In the description of the PixelPusher Board on this page.... http://www.heroicrobotics.com/order ... it says that it controls 8 strips. So how do you add more?
Thanks
Graham
To add more strips you simply add more controllers. They network together in a self-organizing network that can be extended indefinitely without user intervention- you plug in another controller and it goes. We ran five controllers to run the trees in the video; they use some fairly sophisticated mathematics (a fractal algorithm) to manage synchronization without requiring communication between controllers, so the system can be expanded to any size that you have control bandwidth for.
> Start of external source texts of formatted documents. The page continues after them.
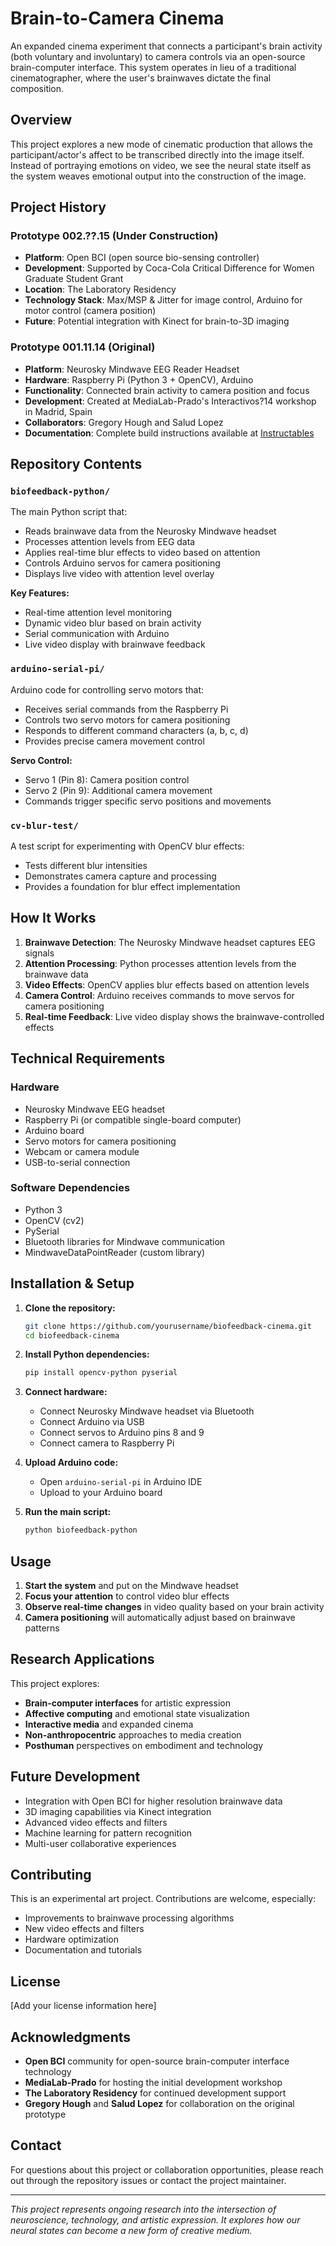 # Brain-to-Camera Cinema

An expanded cinema experiment that connects a participant's brain activity (both voluntary and involuntary) to camera controls via an open-source brain-computer interface. This system operates in lieu of a traditional cinematographer, where the user's brainwaves dictate the final composition.

## Overview

This project explores a new mode of cinematic production that allows the participant/actor's affect to be transcribed directly into the image itself. Instead of portraying emotions on video, we see the neural state itself as the system weaves emotional output into the construction of the image.

## Project History

### Prototype 002.??.15 (Under Construction)
- **Platform**: Open BCI (open source bio-sensing controller)
- **Development**: Supported by Coca-Cola Critical Difference for Women Graduate Student Grant
- **Location**: The Laboratory Residency
- **Technology Stack**: Max/MSP & Jitter for image control, Arduino for motor control (camera position)
- **Future**: Potential integration with Kinect for brain-to-3D imaging

### Prototype 001.11.14 (Original)
- **Platform**: Neurosky Mindwave EEG Reader Headset
- **Hardware**: Raspberry Pi (Python 3 + OpenCV), Arduino
- **Functionality**: Connected brain activity to camera position and focus
- **Development**: Created at MediaLab-Prado's Interactivos?14 workshop in Madrid, Spain
- **Collaborators**: Gregory Hough and Salud Lopez
- **Documentation**: Complete build instructions available at [Instructables](http://www.instructables.com/id/Biofeedback-Cinema/)

## Repository Contents

### `biofeedback-python/`
The main Python script that:
- Reads brainwave data from the Neurosky Mindwave headset
- Processes attention levels from EEG data
- Applies real-time blur effects to video based on attention
- Controls Arduino servos for camera positioning
- Displays live video with attention level overlay

**Key Features:**
- Real-time attention level monitoring
- Dynamic video blur based on brain activity
- Serial communication with Arduino
- Live video display with brainwave feedback

### `arduino-serial-pi/`
Arduino code for controlling servo motors that:
- Receives serial commands from the Raspberry Pi
- Controls two servo motors for camera positioning
- Responds to different command characters (a, b, c, d)
- Provides precise camera movement control

**Servo Control:**
- Servo 1 (Pin 8): Camera position control
- Servo 2 (Pin 9): Additional camera movement
- Commands trigger specific servo positions and movements

### `cv-blur-test/`
A test script for experimenting with OpenCV blur effects:
- Tests different blur intensities
- Demonstrates camera capture and processing
- Provides a foundation for blur effect implementation

## How It Works

1. **Brainwave Detection**: The Neurosky Mindwave headset captures EEG signals
2. **Attention Processing**: Python processes attention levels from the brainwave data
3. **Video Effects**: OpenCV applies blur effects based on attention levels
4. **Camera Control**: Arduino receives commands to move servos for camera positioning
5. **Real-time Feedback**: Live video display shows the brainwave-controlled effects

## Technical Requirements

### Hardware
- Neurosky Mindwave EEG headset
- Raspberry Pi (or compatible single-board computer)
- Arduino board
- Servo motors for camera positioning
- Webcam or camera module
- USB-to-serial connection

### Software Dependencies
- Python 3
- OpenCV (cv2)
- PySerial
- Bluetooth libraries for Mindwave communication
- MindwaveDataPointReader (custom library)

## Installation & Setup

1. **Clone the repository:**
   ```bash
   git clone https://github.com/yourusername/biofeedback-cinema.git
   cd biofeedback-cinema
   ```

2. **Install Python dependencies:**
   ```bash
   pip install opencv-python pyserial
   ```

3. **Connect hardware:**
   - Connect Neurosky Mindwave headset via Bluetooth
   - Connect Arduino via USB
   - Connect servos to Arduino pins 8 and 9
   - Connect camera to Raspberry Pi

4. **Upload Arduino code:**
   - Open `arduino-serial-pi` in Arduino IDE
   - Upload to your Arduino board

5. **Run the main script:**
   ```bash
   python biofeedback-python
   ```

## Usage

1. **Start the system** and put on the Mindwave headset
2. **Focus your attention** to control video blur effects
3. **Observe real-time changes** in video quality based on your brain activity
4. **Camera positioning** will automatically adjust based on brainwave patterns

## Research Applications

This project explores:
- **Brain-computer interfaces** for artistic expression
- **Affective computing** and emotional state visualization
- **Interactive media** and expanded cinema
- **Non-anthropocentric** approaches to media creation
- **Posthuman** perspectives on embodiment and technology

## Future Development

- Integration with Open BCI for higher resolution brainwave data
- 3D imaging capabilities via Kinect integration
- Advanced video effects and filters
- Machine learning for pattern recognition
- Multi-user collaborative experiences

## Contributing

This is an experimental art project. Contributions are welcome, especially:
- Improvements to brainwave processing algorithms
- New video effects and filters
- Hardware optimization
- Documentation and tutorials

## License

[Add your license information here]

## Acknowledgments

- **Open BCI** community for open-source brain-computer interface technology
- **MediaLab-Prado** for hosting the initial development workshop
- **The Laboratory Residency** for continued development support
- **Gregory Hough** and **Salud Lopez** for collaboration on the original prototype

## Contact

For questions about this project or collaboration opportunities, please reach out through the repository issues or contact the project maintainer.

---

*This project represents ongoing research into the intersection of neuroscience, technology, and artistic expression. It explores how our neural states can become a new form of creative medium.*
We've run 20 (that would run 160 strips, more than 38000 pixels) on one laptop over gigabit ethernet before, and it worked fine. Though we didn't actually attach strips to those- our lab isn't big enough!
Last edited by heroic; 07-25-2013 at 12:42.
suppose you're thinkin' about a plate o' shrimp. Suddenly someone'll say, like, plate, or shrimp, or plate o' shrimp out of the blue, no explanation. No point in lookin' for one, either. It's all part of a cosmic unconciousness.
Thanks. How easy is it to do stuff with?
I guess there would be 3 things I'd like to do.
Connect to any movie file / Live cam.
Play coded algorithms (Maths) No idea how I'd do it but ...
Play dynamic algorithms that use either a sound to affect the output or some other variable.
Graham
what you've described sounds like a perfect task for "processing" http://www.processing.org/
which.. just happens to work like a champ with pixel pusher.
suppose you're thinkin' about a plate o' shrimp. Suddenly someone'll say, like, plate, or shrimp, or plate o' shrimp out of the blue, no explanation. No point in lookin' for one, either. It's all part of a cosmic unconciousness.
The first one (movie files) is dead easy- one of the examples we ship plays videos
The second one (live cam) is also dead easy- we ship a webcam example too.
Coded algorithms are exactly what Processing is designed for. Check out processing.org, we ship a library that plugs into this and makes it easy to drive LEDs. It takes care of all the work of getting data from Processing to the LEDs in realtime. All you have to do is a little cut and paste and any Processing algorithm comes out on the LEDs.
We also ship an ArtNet bridge application that connects ArtNet to our system, and there's also a Syphon client.
I downloaded Processing. My mind is brimming with ideas. Just checking the wallet. I'm depressed again.
seriously tho will have a look at this. Looks wicked.
If our board is too rich for your blood, there's actually a port of our target protocol to the Raspberry Pi. Obviously it's up to you to get it working with whatever LEDs you have, but it plugs straight into our software, which is all open source. (You're welcome to buy our LED strips separately from the controller!)
http://forum.heroicrobotics.com/thre...ds-pixelpusher
Of course, doing this is going to involve a lot of messing around with LEDs- which is precisely what our hardware is designed to avoid. Also, you'll need to figure out some way to feed power to the LEDs, since you can't run them from the Raspberry Pi.